__WORK REQUIRED__.
Every entry is to be returned as it stands, apart from the pictures.

Saved data entries:
--------------------

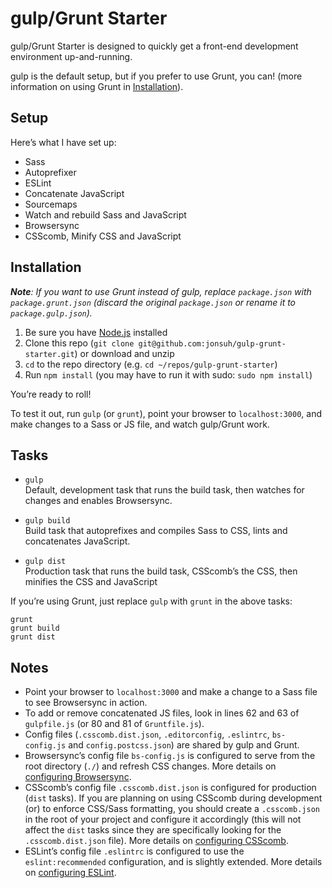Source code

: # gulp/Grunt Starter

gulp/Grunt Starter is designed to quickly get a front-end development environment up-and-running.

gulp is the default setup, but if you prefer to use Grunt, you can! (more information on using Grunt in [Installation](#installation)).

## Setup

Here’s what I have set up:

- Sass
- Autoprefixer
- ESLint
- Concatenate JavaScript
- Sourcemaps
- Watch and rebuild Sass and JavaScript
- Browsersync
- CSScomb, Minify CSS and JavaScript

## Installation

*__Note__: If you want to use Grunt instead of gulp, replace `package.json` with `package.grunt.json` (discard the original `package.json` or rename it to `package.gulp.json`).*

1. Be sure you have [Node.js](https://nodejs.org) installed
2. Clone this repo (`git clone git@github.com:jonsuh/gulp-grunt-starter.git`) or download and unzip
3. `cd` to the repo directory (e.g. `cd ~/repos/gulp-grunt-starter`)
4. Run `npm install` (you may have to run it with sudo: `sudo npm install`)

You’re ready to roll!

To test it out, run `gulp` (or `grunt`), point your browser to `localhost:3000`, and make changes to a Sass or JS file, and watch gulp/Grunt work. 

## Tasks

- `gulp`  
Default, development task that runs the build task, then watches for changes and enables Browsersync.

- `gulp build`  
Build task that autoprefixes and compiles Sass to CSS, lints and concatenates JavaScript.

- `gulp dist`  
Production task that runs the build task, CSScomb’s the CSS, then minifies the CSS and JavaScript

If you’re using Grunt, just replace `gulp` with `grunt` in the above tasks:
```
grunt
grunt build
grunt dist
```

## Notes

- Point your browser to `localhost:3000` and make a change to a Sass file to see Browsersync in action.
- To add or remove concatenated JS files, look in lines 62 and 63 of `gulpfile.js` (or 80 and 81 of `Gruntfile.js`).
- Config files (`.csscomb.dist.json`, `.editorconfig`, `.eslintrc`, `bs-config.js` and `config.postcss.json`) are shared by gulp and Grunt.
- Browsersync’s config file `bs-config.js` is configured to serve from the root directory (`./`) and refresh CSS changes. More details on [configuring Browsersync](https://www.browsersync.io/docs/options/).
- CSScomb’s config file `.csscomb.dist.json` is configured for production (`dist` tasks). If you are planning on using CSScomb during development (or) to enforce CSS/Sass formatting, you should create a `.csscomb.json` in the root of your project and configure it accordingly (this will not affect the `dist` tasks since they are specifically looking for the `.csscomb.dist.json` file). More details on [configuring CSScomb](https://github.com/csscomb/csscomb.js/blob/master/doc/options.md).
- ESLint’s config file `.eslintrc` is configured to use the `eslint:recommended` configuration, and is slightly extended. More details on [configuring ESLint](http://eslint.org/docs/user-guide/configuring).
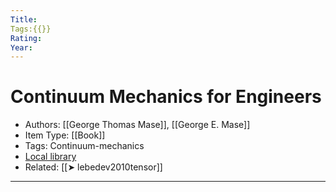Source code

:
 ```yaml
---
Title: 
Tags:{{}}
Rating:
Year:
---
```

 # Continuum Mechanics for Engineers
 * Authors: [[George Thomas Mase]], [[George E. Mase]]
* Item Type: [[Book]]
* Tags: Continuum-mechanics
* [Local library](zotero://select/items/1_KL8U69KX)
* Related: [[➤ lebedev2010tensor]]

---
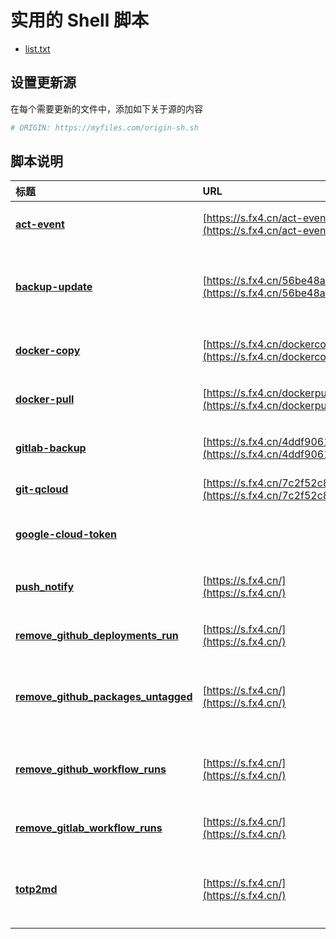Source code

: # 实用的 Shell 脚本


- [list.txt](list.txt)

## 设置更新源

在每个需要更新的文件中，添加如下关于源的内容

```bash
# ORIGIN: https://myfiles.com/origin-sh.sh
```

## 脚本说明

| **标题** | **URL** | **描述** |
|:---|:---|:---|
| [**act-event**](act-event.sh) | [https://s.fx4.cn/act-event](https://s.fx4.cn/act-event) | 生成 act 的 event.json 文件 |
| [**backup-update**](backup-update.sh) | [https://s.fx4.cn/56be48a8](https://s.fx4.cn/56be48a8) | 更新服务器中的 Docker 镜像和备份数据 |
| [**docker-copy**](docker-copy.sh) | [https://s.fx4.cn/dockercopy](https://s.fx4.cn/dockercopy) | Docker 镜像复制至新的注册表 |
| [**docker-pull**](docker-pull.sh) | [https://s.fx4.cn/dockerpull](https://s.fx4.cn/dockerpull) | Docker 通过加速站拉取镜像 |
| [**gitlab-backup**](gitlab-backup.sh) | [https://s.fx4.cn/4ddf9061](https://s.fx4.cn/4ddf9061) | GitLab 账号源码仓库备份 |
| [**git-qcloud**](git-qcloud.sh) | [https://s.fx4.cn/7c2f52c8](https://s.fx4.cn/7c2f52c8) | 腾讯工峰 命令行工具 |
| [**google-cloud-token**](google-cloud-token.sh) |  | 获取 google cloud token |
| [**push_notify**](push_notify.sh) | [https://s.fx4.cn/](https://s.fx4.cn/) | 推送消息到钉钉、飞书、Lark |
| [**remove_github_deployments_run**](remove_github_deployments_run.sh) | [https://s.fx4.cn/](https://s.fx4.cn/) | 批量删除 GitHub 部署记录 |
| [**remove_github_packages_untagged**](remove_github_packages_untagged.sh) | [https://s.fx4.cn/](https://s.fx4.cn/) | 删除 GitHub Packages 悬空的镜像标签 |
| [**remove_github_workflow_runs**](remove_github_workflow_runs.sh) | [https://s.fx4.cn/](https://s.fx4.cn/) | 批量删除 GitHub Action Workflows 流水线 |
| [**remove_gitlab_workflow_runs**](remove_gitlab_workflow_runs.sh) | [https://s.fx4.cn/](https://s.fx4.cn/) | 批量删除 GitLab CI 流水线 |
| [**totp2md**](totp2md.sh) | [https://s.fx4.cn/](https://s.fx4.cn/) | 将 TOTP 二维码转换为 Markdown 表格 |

--------------------

__RESPONSE FOR THIS EXERCISE__.
Source code

: # gulp/Grunt Starter

gulp/Grunt Starter is designed to quickly get a front-end development environment up-and-running.

gulp is the default setup, but if you prefer to use Grunt, you can! (more information on using Grunt in [Installation](#installation)).

## Setup

Here’s what I have set up:

- Sass
- Autoprefixer
- ESLint
- Concatenate JavaScript
- Sourcemaps
- Watch and rebuild Sass and JavaScript
- Browsersync
- CSScomb, Minify CSS and JavaScript

## Installation

*__Note__: If you want to use Grunt instead of gulp, replace `package.json` with `package.grunt.json` (discard the original `package.json` or rename it to `package.gulp.json`).*

1. Be sure you have [Node.js](https://nodejs.org) installed
2. Clone this repo (`git clone git@github.com:jonsuh/gulp-grunt-starter.git`) or download and unzip
3. `cd` to the repo directory (e.g. `cd ~/repos/gulp-grunt-starter`)
4. Run `npm install` (you may have to run it with sudo: `sudo npm install`)

You’re ready to roll!

To test it out, run `gulp` (or `grunt`), point your browser to `localhost:3000`, and make changes to a Sass or JS file, and watch gulp/Grunt work. 

## Tasks

- `gulp`  
Default, development task that runs the build task, then watches for changes and enables Browsersync.

- `gulp build`  
Build task that autoprefixes and compiles Sass to CSS, lints and concatenates JavaScript.

- `gulp dist`  
Production task that runs the build task, CSScomb’s the CSS, then minifies the CSS and JavaScript

If you’re using Grunt, just replace `gulp` with `grunt` in the above tasks:
```
grunt
grunt build
grunt dist
```

## Notes

- Point your browser to `localhost:3000` and make a change to a Sass file to see Browsersync in action.
- To add or remove concatenated JS files, look in lines 62 and 63 of `gulpfile.js` (or 80 and 81 of `Gruntfile.js`).
- Config files (`.csscomb.dist.json`, `.editorconfig`, `.eslintrc`, `bs-config.js` and `config.postcss.json`) are shared by gulp and Grunt.
- Browsersync’s config file `bs-config.js` is configured to serve from the root directory (`./`) and refresh CSS changes. More details on [configuring Browsersync](https://www.browsersync.io/docs/options/).
- CSScomb’s config file `.csscomb.dist.json` is configured for production (`dist` tasks). If you are planning on using CSScomb during development (or) to enforce CSS/Sass formatting, you should create a `.csscomb.json` in the root of your project and configure it accordingly (this will not affect the `dist` tasks since they are specifically looking for the `.csscomb.dist.json` file). More details on [configuring CSScomb](https://github.com/csscomb/csscomb.js/blob/master/doc/options.md).
- ESLint’s config file `.eslintrc` is configured to use the `eslint:recommended` configuration, and is slightly extended. More details on [configuring ESLint](http://eslint.org/docs/user-guide/configuring).
Source code

:
 ```yaml
---
Title: 
Tags:{{}}
Rating:
Year:
---
```

 # Continuum Mechanics for Engineers
 * Authors: [[George Thomas Mase]], [[George E. Mase]]
* Item Type: [[Book]]
* Tags: Continuum-mechanics
* [Local library](zotero://select/items/1_KL8U69KX)
* Related: [[➤ lebedev2010tensor]]

---
Source code

: # 实用的 Shell 脚本


- [list.txt](list.txt)

## 设置更新源

在每个需要更新的文件中，添加如下关于源的内容

```bash
# ORIGIN: https://myfiles.com/origin-sh.sh
```

## 脚本说明

| **标题** | **URL** | **描述** |
|:---|:---|:---|
| [**act-event**](act-event.sh) | [https://s.fx4.cn/act-event](https://s.fx4.cn/act-event) | 生成 act 的 event.json 文件 |
| [**backup-update**](backup-update.sh) | [https://s.fx4.cn/56be48a8](https://s.fx4.cn/56be48a8) | 更新服务器中的 Docker 镜像和备份数据 |
| [**docker-copy**](docker-copy.sh) | [https://s.fx4.cn/dockercopy](https://s.fx4.cn/dockercopy) | Docker 镜像复制至新的注册表 |
| [**docker-pull**](docker-pull.sh) | [https://s.fx4.cn/dockerpull](https://s.fx4.cn/dockerpull) | Docker 通过加速站拉取镜像 |
| [**gitlab-backup**](gitlab-backup.sh) | [https://s.fx4.cn/4ddf9061](https://s.fx4.cn/4ddf9061) | GitLab 账号源码仓库备份 |
| [**git-qcloud**](git-qcloud.sh) | [https://s.fx4.cn/7c2f52c8](https://s.fx4.cn/7c2f52c8) | 腾讯工峰 命令行工具 |
| [**google-cloud-token**](google-cloud-token.sh) |  | 获取 google cloud token |
| [**push_notify**](push_notify.sh) | [https://s.fx4.cn/](https://s.fx4.cn/) | 推送消息到钉钉、飞书、Lark |
| [**remove_github_deployments_run**](remove_github_deployments_run.sh) | [https://s.fx4.cn/](https://s.fx4.cn/) | 批量删除 GitHub 部署记录 |
| [**remove_github_packages_untagged**](remove_github_packages_untagged.sh) | [https://s.fx4.cn/](https://s.fx4.cn/) | 删除 GitHub Packages 悬空的镜像标签 |
| [**remove_github_workflow_runs**](remove_github_workflow_runs.sh) | [https://s.fx4.cn/](https://s.fx4.cn/) | 批量删除 GitHub Action Workflows 流水线 |
| [**remove_gitlab_workflow_runs**](remove_gitlab_workflow_runs.sh) | [https://s.fx4.cn/](https://s.fx4.cn/) | 批量删除 GitLab CI 流水线 |
| [**totp2md**](totp2md.sh) | [https://s.fx4.cn/](https://s.fx4.cn/) | 将 TOTP 二维码转换为 Markdown 表格 |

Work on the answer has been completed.